# Hopper remote control problem



## Snydley (Mar 30, 2007)

When I try to put my Hopper 40 UHF remote in TV mode so I can control other features on the TV, the TV's setup for example, instead of the remote changing to TV the TV button flashes 3 times and the remote goes back to the last function I was using the remote for, usually it goes back to SAT, but it also went back to AUX once, I think because I have a home theater receiver and am using the remote to control the volume with it, and the volume button happened to be the last button I pushed before pushing the TV button.
How do you change the remote over to TV so you can use the remote to control other functions on the TV, is this possible?
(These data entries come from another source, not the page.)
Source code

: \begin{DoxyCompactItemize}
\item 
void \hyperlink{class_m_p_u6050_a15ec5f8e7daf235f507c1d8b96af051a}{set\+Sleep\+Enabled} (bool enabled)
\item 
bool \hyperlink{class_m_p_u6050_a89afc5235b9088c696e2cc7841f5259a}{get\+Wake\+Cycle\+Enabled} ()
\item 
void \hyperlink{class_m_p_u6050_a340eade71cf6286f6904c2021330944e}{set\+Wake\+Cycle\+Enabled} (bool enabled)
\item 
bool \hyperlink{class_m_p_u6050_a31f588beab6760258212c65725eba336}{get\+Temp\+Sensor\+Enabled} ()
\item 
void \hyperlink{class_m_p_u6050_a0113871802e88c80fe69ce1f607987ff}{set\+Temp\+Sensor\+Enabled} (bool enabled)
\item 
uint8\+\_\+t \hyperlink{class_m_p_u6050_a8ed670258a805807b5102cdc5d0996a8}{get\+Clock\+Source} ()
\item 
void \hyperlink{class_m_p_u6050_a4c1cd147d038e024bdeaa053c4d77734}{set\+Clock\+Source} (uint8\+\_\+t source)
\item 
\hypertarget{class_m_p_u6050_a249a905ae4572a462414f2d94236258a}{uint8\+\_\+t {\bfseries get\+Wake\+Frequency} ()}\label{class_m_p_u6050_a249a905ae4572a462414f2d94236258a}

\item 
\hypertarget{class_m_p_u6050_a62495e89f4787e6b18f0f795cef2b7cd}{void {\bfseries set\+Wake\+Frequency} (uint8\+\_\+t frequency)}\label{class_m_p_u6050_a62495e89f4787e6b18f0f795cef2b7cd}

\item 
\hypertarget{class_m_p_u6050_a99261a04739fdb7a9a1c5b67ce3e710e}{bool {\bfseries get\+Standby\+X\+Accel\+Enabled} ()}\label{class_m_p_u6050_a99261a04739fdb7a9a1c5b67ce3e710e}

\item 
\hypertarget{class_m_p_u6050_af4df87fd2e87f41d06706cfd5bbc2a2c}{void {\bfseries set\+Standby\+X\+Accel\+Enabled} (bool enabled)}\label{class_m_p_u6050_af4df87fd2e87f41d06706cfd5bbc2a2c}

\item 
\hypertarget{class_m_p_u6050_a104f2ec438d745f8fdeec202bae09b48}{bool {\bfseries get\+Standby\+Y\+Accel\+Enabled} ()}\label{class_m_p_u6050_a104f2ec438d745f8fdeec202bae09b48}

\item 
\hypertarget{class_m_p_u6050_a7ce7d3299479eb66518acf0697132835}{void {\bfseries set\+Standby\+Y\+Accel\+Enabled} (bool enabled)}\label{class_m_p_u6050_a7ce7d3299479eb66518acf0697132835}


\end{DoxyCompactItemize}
I had no problem doing this with the VIP722k remote that the Hopper replaced.
Thanks,
Snyde


----------



## Joe Bernardi (May 27, 2003)

Snydley said:


> When I try to put my Hopper 40 UHF remote in TV mode so I can control other features on the TV, the TV's setup for example, instead of the remote changing to TV the TV button flashes 3 times and the remote goes back to the last function I was using the remote for, usually it goes back to SAT, but it also went back to AUX once, I think because I have a home theater receiver and am using the remote to control the volume with it, and the volume button happened to be the last button I pushed before pushing the TV button.
> How do you change the remote over to TV so you can use the remote to control other functions on the TV, is this possible? I had no problem doing this with the VIP722k remote that the Hopper replaced.
> Thanks,
> Snyde


Settings - Remote Manager - Limited Mode - Disable


----------



## Snydley (Mar 30, 2007)

That did it, 
Thanks,
Snyde


----------